Dans l'idée de ses promoteurs, cette nouvelle "marge minimum obligatoire" devrait mettre fin aux péréquations qui, pour compenser les ventes à la planche sur les grandes marques, poussent les enseignes à refaire du gras sur le dos des produits agricoles. Mais rien ne les y obligera non plus.

Les distributeurs vont-ils baisser les prix des produits frais pour en écouler davantage ? Consentir à payer plus cher les fournisseurs de ces rayons ? Les industriels vont-ils par ricochet mieux rémunérer les agriculteurs ? Tout le monde l'espère, mais le projet, en l'état, ne s'intéresse pas à ces questions.

La seconde ordonnance aura pour objectif "d’encadrer en valeur et en volume les opérations promotionnelles portant sur la vente au consommateur de denrées alimentaires". Sans autre détail à ce stade, ni mesure chiffrée.

Les -70% d'Intermarché pas forcément interdits

Il ne l'a pas écrit dans son projet de loi, mais le gouvernement communique par ailleurs largement sur un plafonnement des promos qui serait fixé à 34% du prix de départ (prix qu'il faudra lui aussi définir). Les opérations à -70% d'Intermarché et les bousculades qu'elles ont provoquées, en janvier, sont pointées du doigt. Mais l'ordonnance ne prévoyant rien sur les produits non alimentaires, le gouvernement n'empêchera pas les Mousquetaires de rééditer leur coup d'éclat sur les couches Pampers.

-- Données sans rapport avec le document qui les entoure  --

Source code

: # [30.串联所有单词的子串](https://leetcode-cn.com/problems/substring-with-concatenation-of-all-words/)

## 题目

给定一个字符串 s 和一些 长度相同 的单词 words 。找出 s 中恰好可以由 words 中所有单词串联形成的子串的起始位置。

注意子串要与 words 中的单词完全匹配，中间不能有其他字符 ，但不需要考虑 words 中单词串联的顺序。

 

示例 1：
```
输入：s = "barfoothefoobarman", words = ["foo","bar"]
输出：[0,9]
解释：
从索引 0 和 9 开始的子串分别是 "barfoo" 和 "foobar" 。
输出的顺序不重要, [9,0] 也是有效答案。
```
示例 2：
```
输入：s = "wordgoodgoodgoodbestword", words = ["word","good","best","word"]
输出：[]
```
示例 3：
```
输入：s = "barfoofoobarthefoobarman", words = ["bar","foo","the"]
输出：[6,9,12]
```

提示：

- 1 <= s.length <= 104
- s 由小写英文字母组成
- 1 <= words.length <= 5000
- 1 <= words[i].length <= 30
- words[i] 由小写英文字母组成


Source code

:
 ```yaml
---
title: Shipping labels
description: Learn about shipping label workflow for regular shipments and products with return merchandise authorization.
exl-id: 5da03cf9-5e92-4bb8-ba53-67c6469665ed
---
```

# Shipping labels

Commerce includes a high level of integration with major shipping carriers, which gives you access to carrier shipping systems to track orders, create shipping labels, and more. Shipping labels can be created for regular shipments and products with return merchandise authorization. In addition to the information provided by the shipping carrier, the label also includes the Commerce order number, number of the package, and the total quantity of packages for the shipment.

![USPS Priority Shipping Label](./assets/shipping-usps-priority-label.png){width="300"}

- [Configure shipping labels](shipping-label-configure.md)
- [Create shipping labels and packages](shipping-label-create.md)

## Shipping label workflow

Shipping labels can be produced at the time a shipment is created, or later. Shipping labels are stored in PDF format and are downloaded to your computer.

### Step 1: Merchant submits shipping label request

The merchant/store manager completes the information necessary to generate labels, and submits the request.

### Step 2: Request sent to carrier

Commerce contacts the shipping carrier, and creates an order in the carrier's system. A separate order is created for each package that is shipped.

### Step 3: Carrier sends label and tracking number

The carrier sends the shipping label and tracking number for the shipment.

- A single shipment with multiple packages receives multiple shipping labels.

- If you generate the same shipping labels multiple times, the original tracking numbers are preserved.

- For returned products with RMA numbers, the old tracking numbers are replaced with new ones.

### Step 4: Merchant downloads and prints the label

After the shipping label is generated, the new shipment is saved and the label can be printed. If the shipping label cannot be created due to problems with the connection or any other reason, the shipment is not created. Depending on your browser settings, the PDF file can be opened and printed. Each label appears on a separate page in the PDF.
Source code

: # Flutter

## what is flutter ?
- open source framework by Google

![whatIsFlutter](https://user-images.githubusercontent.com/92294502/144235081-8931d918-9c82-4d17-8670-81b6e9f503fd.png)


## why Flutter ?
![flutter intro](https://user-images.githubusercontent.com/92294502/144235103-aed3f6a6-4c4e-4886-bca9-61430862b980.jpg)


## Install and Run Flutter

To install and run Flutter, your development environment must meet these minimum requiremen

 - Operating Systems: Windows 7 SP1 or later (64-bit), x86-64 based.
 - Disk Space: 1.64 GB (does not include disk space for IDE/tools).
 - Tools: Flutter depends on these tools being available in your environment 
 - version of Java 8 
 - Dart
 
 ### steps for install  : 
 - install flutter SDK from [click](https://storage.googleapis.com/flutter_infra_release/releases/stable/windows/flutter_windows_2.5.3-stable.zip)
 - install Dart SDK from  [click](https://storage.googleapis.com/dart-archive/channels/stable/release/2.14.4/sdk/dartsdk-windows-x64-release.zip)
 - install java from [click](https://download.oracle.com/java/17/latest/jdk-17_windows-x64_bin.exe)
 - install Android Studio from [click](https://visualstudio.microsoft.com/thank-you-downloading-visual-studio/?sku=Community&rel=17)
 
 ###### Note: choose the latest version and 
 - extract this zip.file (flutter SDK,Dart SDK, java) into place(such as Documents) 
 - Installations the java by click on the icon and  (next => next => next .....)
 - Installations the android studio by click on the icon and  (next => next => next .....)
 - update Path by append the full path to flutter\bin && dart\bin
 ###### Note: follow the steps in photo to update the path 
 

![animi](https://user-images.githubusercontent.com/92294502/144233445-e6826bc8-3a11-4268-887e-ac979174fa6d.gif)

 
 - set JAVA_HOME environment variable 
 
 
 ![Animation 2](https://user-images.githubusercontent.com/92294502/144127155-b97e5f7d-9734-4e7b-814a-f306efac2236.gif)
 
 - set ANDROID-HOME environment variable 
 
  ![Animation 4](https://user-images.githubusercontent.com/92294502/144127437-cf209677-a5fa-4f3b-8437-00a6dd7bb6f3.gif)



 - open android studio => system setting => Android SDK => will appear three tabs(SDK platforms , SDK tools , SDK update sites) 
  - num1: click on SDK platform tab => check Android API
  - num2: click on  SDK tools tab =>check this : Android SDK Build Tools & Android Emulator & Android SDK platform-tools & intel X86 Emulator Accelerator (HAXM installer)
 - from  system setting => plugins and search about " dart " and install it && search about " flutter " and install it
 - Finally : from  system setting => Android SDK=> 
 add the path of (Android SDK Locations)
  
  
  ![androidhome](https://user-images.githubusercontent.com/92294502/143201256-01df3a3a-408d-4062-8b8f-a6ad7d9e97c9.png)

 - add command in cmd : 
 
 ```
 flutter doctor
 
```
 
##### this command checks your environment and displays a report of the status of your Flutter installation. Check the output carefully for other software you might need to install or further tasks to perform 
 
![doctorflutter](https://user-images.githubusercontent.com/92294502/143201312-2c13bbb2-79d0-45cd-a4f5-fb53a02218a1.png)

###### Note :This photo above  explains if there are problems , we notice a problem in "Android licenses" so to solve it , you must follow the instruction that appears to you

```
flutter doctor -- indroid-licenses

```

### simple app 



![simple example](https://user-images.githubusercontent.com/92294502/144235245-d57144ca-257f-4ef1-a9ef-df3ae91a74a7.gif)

L'impact direct pour les agriculteurs ? Difficile à mesurer. Les opérations dégagement, pour écouler les surstocks ponctuels, y perdront en efficacité mais les repères des consommateurs sur les "vrais" prix des produits agricoles seront moins brouillés (au moins sur la viande). Pour les aliments industriels, en revanche, le risque d'un jeu à somme nulle est réel si les acheteurs des enseignes réclament des baisses en fond de rayon pour compenser la moindre générosité des promos et maintenir les tarifs moyens lissés sur l'année. Sans parler des marchés "promo-dépendants", qui se verront eux affaiblis.